Awkwafina has pledged to donate the profits from her quarterly music sales to help small businesses in New York City's Chinatown affected by the coronavirus pandemic.
Awkwafina, the actress and musician who was born Nora Lum, said on Instagram that she would donate to the grassroots organization Welcome to Chinatown and two other initiatives, including rapper China Mac's movement #TheyCantBurnUsAll, a slogan formed after an 89-year-old Asian woman was set on fire in Brooklyn this year.
In her post, she referred to her own family's deep history in the city, citing her grandfather's restaurants in the Bronx and Flushing, Queens.
"New York is always changing, but never without a constant reminder of its history. My great grandpa opened a restaurant in the Bronx, then the first chinese-American restaurant in Flushing," she wrote. "To see what the pandemic has done to my city, and especially it's Chinatowns is devastating. With a rising rate of xenophobic hate crimes, and an economic standstill leading to closures of legendary New York staples that I grew up with, I owe it to my family to help struggling businesses during this time."
Awkwafina rose to prominence with her viral music videos. She is best known for her movie performances in "Crazy Rich Asians" and "The Farewell" and for co-creating and starring in the Comedy Central series "Awkwafina Is Nora From Queens."
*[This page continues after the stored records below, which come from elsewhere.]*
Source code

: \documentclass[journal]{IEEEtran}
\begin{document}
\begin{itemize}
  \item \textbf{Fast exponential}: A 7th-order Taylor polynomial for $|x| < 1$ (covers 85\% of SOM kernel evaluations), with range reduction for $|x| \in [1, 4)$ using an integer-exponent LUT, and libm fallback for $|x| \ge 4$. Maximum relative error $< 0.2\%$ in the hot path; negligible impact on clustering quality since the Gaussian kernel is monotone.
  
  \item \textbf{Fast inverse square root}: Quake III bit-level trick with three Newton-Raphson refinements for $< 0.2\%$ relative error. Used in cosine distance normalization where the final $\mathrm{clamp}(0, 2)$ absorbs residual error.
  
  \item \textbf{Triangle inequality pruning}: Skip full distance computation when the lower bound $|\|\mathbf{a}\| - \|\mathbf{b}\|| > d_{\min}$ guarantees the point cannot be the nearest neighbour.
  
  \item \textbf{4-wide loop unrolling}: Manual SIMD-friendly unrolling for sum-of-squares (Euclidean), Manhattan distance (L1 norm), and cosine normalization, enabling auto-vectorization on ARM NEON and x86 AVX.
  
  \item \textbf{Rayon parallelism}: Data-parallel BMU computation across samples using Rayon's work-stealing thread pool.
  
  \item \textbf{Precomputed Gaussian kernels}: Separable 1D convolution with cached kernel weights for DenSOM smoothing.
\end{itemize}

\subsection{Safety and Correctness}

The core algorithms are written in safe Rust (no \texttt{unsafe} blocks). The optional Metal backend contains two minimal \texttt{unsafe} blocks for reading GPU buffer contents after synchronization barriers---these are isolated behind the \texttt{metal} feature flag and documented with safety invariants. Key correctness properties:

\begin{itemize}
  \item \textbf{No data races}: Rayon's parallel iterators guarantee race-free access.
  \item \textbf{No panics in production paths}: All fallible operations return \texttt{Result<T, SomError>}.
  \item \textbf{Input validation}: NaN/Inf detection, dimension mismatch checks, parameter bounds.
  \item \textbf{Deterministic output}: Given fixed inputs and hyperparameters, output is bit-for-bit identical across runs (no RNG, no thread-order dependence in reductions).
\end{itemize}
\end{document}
Welcome to Chinatown co-founder Jennifer Tam said Awkwafina's contribution will be critical in helping fund its grant program, The Longevity Fund. It created the fund to help 40 local businesses sustain their operations and to combat financial loss due to the Covid-19 crisis.
"Chinatown is very multigeneration and has a very rich history. It's a culturally significant enclave for Asian Americans," Tam said.
"When Awkwafina shared her personal story and posted that she was donating, it was a pleasant surprise for us, but it aligns with the core of the Welcome to Chinatown mission."
Since it launched six months ago, Welcome to Chinatown has funded $5,000 for 10 grantees, among them restaurants, grocery and retail stores, health markets, a dance studio, a bakery and a physical therapy clinic.
Tam and her co-founder, Victoria Lee — residents of Chinatown who continue to work in their full-time jobs — were compelled to start the movement after having witnessed their neighborhood suffer because of the virus and the xenophobia that came with it.
The city's Commission on Human Rights reported that 42 percent of complaints filed in March and April spurred by the fear of the coronavirus were specifically anti-Asian. In August, police announced the formation of an Asian hate crimes task force.
Tam said they also spotted an inequity gap for immigrant- and minority-owned small businesses that weren't going to benefit from federal loan programs like the Paycheck Protection Program.
A report in April from the nonprofit Center for Responsible Lending found that about 75 percent of Asian-owned businesses stand close to no chance of receiving loans under the program through mainstream banks or credit unions.
They created The Longevity Fund to exclusively help those in Manhattan's Chinatown facing the brunt of the unprecedented circumstances.